Work instruction
Report how many lines below include "RuntimeError", giving the figure alone.

Input for this task below:

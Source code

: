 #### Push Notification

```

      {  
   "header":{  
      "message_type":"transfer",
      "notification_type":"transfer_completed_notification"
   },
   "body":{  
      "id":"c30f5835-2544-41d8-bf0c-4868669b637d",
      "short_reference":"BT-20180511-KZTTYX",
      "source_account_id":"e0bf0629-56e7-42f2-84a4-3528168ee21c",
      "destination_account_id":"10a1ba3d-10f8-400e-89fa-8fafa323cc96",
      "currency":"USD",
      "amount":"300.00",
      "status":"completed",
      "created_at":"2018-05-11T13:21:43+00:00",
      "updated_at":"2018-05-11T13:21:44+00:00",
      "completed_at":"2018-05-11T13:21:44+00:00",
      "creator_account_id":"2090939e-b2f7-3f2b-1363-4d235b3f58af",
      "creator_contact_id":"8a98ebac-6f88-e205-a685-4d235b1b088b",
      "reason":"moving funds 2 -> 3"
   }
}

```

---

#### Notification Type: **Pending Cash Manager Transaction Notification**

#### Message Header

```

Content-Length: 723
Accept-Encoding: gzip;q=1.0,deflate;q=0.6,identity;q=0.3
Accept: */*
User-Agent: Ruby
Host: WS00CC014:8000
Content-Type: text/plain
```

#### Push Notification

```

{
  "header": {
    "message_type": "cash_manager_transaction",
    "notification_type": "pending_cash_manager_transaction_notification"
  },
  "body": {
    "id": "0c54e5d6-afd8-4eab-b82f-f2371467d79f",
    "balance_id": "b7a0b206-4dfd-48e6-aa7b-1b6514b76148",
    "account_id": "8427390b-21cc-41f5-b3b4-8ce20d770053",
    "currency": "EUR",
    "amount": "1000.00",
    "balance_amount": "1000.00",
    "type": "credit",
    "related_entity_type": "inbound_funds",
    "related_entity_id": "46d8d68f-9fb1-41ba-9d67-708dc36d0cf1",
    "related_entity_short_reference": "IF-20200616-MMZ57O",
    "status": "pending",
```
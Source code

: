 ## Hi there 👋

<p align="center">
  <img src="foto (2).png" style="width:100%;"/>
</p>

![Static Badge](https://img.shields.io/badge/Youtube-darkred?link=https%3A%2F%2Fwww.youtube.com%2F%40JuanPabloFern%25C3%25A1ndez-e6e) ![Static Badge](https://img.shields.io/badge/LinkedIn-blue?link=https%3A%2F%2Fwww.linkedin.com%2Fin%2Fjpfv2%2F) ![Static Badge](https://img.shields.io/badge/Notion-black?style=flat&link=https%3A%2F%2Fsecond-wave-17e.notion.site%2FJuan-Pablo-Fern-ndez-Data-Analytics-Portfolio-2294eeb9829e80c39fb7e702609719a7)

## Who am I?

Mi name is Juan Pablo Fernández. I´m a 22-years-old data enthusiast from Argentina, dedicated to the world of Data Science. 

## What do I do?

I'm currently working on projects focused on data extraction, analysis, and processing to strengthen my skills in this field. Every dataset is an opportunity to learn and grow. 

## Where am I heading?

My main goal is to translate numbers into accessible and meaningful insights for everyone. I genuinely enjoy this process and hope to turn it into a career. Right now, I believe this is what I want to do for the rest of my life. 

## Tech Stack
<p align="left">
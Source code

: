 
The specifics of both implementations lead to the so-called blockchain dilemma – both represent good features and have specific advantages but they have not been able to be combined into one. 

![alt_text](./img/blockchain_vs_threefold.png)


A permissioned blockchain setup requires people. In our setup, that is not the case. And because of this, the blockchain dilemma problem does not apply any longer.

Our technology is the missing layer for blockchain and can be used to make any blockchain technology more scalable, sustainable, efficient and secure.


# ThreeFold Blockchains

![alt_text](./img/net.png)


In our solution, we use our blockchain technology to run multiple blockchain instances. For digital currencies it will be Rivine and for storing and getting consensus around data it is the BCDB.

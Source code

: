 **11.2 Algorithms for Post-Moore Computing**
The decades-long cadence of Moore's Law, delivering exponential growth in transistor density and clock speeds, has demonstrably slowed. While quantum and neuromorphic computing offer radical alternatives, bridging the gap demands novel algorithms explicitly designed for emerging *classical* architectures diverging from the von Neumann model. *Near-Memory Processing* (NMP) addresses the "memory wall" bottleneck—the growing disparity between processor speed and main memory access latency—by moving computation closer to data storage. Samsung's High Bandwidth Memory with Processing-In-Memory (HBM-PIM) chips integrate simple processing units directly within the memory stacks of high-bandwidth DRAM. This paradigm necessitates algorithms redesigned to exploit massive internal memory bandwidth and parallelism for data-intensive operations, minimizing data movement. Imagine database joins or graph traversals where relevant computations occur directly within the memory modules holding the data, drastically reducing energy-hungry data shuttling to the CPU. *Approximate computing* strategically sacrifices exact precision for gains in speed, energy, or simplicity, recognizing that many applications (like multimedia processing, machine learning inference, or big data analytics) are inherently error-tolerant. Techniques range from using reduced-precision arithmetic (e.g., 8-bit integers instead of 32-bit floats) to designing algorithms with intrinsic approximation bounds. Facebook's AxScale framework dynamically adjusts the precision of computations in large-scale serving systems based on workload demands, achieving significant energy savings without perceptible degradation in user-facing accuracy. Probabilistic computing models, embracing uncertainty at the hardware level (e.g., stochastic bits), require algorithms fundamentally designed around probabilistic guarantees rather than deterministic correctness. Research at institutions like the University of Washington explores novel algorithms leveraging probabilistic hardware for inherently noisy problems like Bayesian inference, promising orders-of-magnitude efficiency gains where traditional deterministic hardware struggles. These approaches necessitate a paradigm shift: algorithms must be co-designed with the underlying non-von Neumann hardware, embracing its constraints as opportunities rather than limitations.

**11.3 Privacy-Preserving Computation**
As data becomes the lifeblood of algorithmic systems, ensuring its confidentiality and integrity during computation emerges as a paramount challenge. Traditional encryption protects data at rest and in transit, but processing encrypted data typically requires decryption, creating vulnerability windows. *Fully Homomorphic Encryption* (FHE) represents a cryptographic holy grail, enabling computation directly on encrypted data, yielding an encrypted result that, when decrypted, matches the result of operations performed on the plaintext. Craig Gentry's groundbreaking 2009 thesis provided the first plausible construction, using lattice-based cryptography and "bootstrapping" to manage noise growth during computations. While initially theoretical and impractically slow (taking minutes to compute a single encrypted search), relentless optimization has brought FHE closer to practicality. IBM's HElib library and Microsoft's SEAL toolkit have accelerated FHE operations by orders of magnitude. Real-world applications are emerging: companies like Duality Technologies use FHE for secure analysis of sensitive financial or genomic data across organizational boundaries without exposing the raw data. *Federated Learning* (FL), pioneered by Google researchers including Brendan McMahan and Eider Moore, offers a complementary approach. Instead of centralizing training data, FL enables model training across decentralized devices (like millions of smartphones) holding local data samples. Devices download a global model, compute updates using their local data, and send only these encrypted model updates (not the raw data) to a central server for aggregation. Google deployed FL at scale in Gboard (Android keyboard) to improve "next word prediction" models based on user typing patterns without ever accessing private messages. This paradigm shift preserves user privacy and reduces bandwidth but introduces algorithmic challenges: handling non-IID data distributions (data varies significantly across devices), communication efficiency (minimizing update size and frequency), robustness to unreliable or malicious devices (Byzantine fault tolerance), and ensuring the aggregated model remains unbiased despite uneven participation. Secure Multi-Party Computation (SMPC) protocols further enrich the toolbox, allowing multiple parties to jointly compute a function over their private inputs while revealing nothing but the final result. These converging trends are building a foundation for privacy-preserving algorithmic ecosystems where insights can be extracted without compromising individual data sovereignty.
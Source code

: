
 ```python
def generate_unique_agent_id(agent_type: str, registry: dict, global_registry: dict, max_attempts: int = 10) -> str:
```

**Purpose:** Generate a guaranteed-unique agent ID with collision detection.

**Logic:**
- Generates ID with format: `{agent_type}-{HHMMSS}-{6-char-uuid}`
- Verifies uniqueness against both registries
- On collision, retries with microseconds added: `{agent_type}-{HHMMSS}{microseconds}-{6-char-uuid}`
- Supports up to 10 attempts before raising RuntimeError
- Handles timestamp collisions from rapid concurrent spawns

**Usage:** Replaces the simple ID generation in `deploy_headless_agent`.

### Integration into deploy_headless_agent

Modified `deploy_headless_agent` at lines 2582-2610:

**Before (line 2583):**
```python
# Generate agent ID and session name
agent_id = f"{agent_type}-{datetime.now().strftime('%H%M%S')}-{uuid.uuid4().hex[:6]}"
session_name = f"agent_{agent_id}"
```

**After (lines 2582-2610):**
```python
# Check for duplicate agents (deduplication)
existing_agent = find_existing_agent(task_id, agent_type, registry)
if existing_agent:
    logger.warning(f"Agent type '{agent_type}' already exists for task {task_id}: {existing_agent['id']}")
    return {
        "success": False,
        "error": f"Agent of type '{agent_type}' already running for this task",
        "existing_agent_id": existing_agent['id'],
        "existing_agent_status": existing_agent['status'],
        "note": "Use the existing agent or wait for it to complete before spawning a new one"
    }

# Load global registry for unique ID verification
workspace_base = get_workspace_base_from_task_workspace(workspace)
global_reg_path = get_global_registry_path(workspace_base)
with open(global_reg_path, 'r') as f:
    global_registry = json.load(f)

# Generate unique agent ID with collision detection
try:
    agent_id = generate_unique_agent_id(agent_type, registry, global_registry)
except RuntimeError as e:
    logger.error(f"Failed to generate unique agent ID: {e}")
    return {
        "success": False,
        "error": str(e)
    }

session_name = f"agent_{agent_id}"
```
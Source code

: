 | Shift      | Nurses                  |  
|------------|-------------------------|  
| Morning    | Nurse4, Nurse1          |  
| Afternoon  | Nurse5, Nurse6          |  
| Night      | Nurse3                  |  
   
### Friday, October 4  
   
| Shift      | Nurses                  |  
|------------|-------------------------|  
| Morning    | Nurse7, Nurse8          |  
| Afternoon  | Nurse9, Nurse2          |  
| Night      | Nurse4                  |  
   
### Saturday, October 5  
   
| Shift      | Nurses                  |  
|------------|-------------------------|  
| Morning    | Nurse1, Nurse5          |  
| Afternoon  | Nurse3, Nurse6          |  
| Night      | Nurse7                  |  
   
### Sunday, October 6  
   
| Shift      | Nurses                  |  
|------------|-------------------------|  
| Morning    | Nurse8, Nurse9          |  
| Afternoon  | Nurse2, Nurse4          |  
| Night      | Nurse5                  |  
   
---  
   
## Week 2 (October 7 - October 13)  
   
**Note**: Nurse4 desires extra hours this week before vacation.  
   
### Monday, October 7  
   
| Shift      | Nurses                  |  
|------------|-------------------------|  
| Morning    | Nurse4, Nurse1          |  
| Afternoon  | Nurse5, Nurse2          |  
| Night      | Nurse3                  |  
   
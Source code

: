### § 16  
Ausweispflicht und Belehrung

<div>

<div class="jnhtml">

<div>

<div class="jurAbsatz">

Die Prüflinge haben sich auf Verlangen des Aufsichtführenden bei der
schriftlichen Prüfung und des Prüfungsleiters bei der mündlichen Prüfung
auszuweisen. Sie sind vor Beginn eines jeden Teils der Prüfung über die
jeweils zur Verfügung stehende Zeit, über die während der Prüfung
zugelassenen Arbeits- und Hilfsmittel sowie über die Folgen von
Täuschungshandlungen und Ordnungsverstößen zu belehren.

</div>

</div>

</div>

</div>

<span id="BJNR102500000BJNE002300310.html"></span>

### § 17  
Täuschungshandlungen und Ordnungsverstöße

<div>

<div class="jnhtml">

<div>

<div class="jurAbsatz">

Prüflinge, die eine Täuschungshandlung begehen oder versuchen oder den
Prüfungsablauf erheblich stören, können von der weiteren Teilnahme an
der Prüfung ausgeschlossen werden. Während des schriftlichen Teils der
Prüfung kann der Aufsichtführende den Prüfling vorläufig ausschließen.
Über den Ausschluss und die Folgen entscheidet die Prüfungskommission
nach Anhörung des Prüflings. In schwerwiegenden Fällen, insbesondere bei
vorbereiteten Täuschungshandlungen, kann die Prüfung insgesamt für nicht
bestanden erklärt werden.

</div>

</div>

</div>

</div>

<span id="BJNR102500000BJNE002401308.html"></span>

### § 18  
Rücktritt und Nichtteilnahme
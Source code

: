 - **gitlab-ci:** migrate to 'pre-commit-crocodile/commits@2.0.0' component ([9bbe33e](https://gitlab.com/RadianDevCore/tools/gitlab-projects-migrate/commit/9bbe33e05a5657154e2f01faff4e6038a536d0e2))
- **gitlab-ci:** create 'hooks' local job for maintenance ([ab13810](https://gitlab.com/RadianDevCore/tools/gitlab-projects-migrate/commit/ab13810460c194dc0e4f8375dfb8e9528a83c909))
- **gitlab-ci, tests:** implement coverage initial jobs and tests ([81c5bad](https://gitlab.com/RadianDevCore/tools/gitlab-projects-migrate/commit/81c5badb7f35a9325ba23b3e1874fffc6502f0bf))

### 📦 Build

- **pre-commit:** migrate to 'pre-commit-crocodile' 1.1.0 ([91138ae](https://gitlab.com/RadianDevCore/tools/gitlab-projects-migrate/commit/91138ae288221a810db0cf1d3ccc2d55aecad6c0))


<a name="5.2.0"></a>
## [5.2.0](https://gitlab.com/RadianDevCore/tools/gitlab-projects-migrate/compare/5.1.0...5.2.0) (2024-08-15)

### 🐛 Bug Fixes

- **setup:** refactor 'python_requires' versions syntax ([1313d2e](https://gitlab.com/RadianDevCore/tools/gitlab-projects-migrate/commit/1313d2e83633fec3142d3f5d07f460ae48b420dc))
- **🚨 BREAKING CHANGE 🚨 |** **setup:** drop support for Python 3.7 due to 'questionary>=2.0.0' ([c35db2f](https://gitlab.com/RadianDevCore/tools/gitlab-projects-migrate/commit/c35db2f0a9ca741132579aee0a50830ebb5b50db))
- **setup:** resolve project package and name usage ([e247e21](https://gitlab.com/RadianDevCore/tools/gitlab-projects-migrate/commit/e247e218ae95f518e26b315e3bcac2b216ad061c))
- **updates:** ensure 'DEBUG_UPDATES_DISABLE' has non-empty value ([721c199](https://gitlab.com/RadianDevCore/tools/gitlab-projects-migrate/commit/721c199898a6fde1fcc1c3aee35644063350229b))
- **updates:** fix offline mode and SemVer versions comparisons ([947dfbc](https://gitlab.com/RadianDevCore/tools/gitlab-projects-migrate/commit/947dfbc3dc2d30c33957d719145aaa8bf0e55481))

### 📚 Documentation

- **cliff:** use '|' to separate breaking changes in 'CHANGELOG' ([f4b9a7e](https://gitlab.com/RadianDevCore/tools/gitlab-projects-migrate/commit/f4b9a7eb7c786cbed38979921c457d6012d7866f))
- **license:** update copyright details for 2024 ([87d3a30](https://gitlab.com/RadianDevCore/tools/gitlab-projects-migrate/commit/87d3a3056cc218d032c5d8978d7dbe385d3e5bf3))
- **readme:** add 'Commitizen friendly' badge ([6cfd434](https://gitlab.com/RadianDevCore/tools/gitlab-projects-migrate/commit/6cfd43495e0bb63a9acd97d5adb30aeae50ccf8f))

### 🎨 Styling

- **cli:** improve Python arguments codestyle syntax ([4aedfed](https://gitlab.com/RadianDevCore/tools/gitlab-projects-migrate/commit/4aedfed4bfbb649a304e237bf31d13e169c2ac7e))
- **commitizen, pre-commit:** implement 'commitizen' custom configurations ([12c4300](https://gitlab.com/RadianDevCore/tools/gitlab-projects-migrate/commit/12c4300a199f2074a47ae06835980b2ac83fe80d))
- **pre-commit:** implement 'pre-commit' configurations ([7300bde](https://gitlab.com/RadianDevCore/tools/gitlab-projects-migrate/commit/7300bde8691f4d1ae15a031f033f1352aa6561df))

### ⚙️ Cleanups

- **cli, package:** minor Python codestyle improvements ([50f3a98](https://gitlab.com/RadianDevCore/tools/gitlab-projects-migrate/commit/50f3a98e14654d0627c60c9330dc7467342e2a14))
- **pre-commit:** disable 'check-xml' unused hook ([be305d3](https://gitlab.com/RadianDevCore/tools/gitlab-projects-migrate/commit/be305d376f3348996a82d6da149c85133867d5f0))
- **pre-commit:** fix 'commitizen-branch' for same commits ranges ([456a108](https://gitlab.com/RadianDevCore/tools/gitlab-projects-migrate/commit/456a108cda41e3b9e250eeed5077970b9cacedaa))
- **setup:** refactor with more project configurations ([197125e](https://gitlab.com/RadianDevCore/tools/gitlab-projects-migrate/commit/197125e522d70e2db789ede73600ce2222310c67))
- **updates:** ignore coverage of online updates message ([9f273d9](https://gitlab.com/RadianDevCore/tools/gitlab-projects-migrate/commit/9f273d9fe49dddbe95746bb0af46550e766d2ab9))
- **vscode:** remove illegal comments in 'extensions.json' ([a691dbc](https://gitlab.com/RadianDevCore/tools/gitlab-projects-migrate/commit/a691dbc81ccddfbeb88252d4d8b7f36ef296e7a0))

End of Input for this task.

Written solution
2